This is, of course, an entirely subjective question. For some people, a lifetime isn’t enough time. For others, they are churned out like a factory. Most authors are in between. I can only offer my own information.
I’m an accountant, so I’m used to keeping track of my time. However, I’ve not done a detailed tracking yet, so these are all estimates. For my new book, I’m actually determined to keep track of the time in hours I spend on each phase. I promise I shall share my results. But in the meantime, here are my estimates.
I’ve written six novels, on average 100K words each. Some are as low as 60K, but some are more like 120K. It evens out.
Each has taken about two months from basic idea to first draft, another three to six months of editing, alpha reading and beta reading, and then six months with the publisher going through edits and proofreads. And that’s if there are no ‘real life’ interruptions, as there always are. I usually take a good break between first draft and first edit, and work on another project to ‘cleanse my palate’ and read through the draft with fresh eyes. This could be a month, or six months, depending on the other project. There may also be considerable delay during the beta reading, as some readers are slower than others. It can take months to get feedback from a good beta reader. And you may decide, after editing for those beta readers, that the novel could benefit from a new beta read.

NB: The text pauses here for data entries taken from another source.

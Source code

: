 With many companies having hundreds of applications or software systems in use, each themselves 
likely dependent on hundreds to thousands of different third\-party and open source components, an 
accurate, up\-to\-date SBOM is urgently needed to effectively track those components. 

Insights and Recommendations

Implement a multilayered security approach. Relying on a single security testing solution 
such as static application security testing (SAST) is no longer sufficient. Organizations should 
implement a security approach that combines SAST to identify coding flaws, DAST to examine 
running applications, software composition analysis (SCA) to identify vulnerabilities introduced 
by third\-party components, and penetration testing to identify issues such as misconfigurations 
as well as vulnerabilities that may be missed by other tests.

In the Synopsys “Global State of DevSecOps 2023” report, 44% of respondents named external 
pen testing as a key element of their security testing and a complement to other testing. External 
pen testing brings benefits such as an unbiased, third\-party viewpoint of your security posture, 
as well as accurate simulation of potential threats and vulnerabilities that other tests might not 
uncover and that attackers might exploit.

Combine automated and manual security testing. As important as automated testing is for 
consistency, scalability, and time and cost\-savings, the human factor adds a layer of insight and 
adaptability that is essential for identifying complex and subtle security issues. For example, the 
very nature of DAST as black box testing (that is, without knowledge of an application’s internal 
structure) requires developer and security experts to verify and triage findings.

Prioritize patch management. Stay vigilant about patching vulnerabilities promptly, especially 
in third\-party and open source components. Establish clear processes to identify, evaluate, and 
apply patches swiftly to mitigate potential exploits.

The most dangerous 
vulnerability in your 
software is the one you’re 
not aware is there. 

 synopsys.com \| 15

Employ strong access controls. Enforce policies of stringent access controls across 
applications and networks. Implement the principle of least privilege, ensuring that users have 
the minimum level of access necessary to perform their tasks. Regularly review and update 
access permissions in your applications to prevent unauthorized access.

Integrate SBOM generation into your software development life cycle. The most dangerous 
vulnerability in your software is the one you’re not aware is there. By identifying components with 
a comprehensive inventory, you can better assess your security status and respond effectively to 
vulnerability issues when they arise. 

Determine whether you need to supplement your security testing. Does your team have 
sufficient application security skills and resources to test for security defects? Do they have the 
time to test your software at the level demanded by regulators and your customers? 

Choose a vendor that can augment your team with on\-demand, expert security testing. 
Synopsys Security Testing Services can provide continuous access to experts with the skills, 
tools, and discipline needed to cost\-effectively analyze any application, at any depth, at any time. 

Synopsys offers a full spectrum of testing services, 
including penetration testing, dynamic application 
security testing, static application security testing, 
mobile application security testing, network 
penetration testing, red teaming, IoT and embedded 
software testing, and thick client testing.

In terms of daily time, I try for a minimum of 2000 words a day during the first draft, and that takes anywhere from 1-3 hours, depending on my flow and distractions for additional research. The research itself probably adds about 30 hours to that. So that comes to about 75+30=105 hours on average for a 100K word novel.
A full read-through edit takes me about 20 hours of time. I do at least 3 of those, as well as spot edits after alpha or beta readers have given feedback. So say another 100 hours for pre-submission editing.
Then there are the publisher edits, which don’t take as long – maybe another 10 hours for all three rounds and proofreading.
That’s a total of 225 hours from start to finish.
And then there’s marketing
So, when is the last time you spent 225 hours – which comes to almost six weeks of working a full time job, 40 hours a week? And when you completed that project, what reward did you get?
After all that work, would you be happy getting a 30 cent royalty on each copy sold? That’s about what authors get from small press or self-published books listed at $0.99. They may get $1 if the books are listed at $2.99, but of course, that makes sales slower.
Many small press and indie published books sell less than 100 copies a year. At 30 cents a copy, that’s $30 a year reward for six solid weeks of work.
Reward an author. Buy their book and don’t complain when it’s $2.99 rather than free or $0.99. A decent novel is entertainment for several hours. Good characters and good stories stick with you and live in your brain. You pay $5 for coffee each morning – is it too much to spend $3 on several hours’ entertainment?
Leave a review. Support authors’ efforts. It’s truly a labor of love.